Jay Gorney
From Philosopedia
Jay Gorney (12 December 1894 - 14 June 1990)
According to Dan Barker, Foster was one of many major musicians who were freethinkers - he cites information found in a biography by Gorney's wife, Sondra, Brother, Can You Spare A Dime?: The Life of Composer Jay Gorney (Scarecrow Press, 2005):
- The composer of “Brother, Can You Spare a Dime?” was, like the lyricist Yip Harburg, a nonbeliever who ended up being blacklisted for his liberal views. Jay Gorney is the man who discovered Shirley Temple and for whom he wrote her first movie song “Baby, Take a Bow” (in Stand Up and Cheer). He wrote such standards as “You’re My Thrill” and “What Wouldn’t I Do for That Man?” plus hundreds of popular songs for theater, film, and television.
- “We were not a religious family,” his widow Sondra Gorney told me in a phone interview. They were not married in a church or synagogue. His memorial was held at the New York Public Shakespeare Theater, not in a religious setting.
- The son of Polish-Jewish immigrants who came to the United States escaping religious persecution when he was a child, Jay Gorney became more involved with liberal human causes than with any religious heritage.

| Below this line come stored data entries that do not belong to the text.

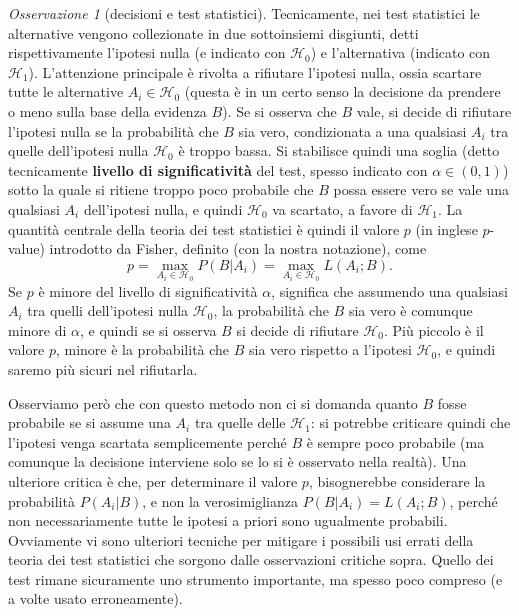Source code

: \documentclass[
  italian,
  letterpaper,
]{book}
\theoremstyle{definition}
\theoremstyle{remark}
\newtheorem*{remark}{Osservazione}
\begin{document}
\begin{remark}[decisioni e test statistici]
Tecnicamente, nei test statistici le alternative vengono collezionate in
due sottoinsiemi disgiunti, detti rispettivamente l'ipotesi nulla (e
indicato con \(\mathcal{H}_0\)) e l'alternativa (indicato con
\(\mathcal{H}_1\)). L'attenzione principale è rivolta a rifiutare
l'ipotesi nulla, ossia scartare tutte le alternative
\(A_i \in \mathcal{H}_0\) (questa è in un certo senso la decisione da
prendere o meno sulla base della evidenza \(B\)). Se si osserva che
\(B\) vale, si decide di rifiutare l'ipotesi nulla se la probabilità che
\(B\) sia vero, condizionata a una qualsiasi \(A_i\) tra quelle
dell'ipotesi nulla \(\mathcal{H}_0\) è troppo bassa. Si stabilisce
quindi una soglia (detto tecnicamente \textbf{livello di
significatività} del test, spesso indicato con \(\alpha \in (0,1)\))
sotto la quale si ritiene troppo poco probabile che \(B\) possa essere
vero se vale una qualsiasi \(A_i\) dell'ipotesi nulla, e quindi
\(\mathcal{H}_0\) va scartato, a favore di \(\mathcal{H}_1\). La
quantità centrale della teoria dei test statistici è quindi il valore
\(p\) (in inglese \(p\)-value) introdotto da Fisher, definito (con la
nostra notazione), come
\[ p = \max_{A_i \in \mathcal{H}_0} P(B | A_i) = \max_{A_i \in \mathcal{H}_0} L(A_i; B).\]
Se \(p\) è minore del livello di significatività \(\alpha\), significa
che assumendo una qualsiasi \(A_i\) tra quelli dell'ipotesi nulla
\(\mathcal{H}_0\), la probabilità che \(B\) sia vero è comunque minore
di \(\alpha\), e quindi se si osserva \(B\) si decide di rifiutare
\(\mathcal{H}_0\). Più piccolo è il valore \(p\), minore è la
probabilità che \(B\) sia vero rispetto a l'ipotesi \(\mathcal{H}_0\), e
quindi saremo più sicuri nel rifiutarla.

Osserviamo però che con questo metodo non ci si domanda quanto \(B\)
fosse probabile se si assume una \(A_i\) tra quelle delle
\(\mathcal{H}_1\): si potrebbe criticare quindi che l'ipotesi venga
scartata semplicemente perché \(B\) è sempre poco probabile (ma comunque
la decisione interviene solo se lo si è osservato nella realtà). Una
ulteriore critica è che, per determinare il valore \(p\), bisognerebbe
considerare la probabilità \(P(A_i |B)\), e non la verosimiglianza
\(P(B|A_i) = L(A_i; B)\), perché non necessariamente tutte le ipotesi a
priori sono ugualmente probabili. Ovviamente vi sono ulteriori tecniche
per mitigare i possibili usi errati della teoria dei test statistici che
sorgono dalle osservazioni critiche sopra. Quello dei test rimane
sicuramente uno strumento importante, ma spesso poco compreso (e a volte
usato erroneamente).
\end{remark}
\end{document}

- Because of his social views, Jay Gorney was subpoenaed to testify before the House Un-American Activities Committee on May 6, 1953. To prove his loyalty to America, Jay told the committee that besides helping his father to learn about the Constitution in preparation for citizenship, he had written a song in 1940 called “The Bill of Rights” that was being sung by American schoolchildren. He sang that song to the committee, which includes these words:
- Congress shall make no law respecting an establishment of religion,
- Or prohibiting the free exercise thereof,
- Or abridging the freedom of speech
- Or of the press
- Or of the right of the people peaceably to assemble
- And to petition the Government for a redress of grievances—
- That’s the Bill of Rights. That’s the Bill of Rights.
- Don’t lose it!
- “A surprised committee chairman’s gavel banged loudly,” Sondra writes in her memoir “Congressman Tavenner, a member of the committee, tried to stop Jay’s singing and said, ‘It’s rather unusual for a person to sing a song.’
- “ ’Well,’ said Jay, ‘you have allowed other singers in this committee from time to time. They have sung long songs - trained pigeons, I call them.’ "
- Rather than answer direct questions, Gorney took the Fifth Amendment. “It kept him out of prison but lost him his thriving career for the rest of his life,” Sondra laments.
Jay’s entire life was dedicated to helping his fellow man and woman, as an artist and as a concerned human being,” Sondra said. Music, for Gorney, was more than entertainment - it was a way to make this world a better place.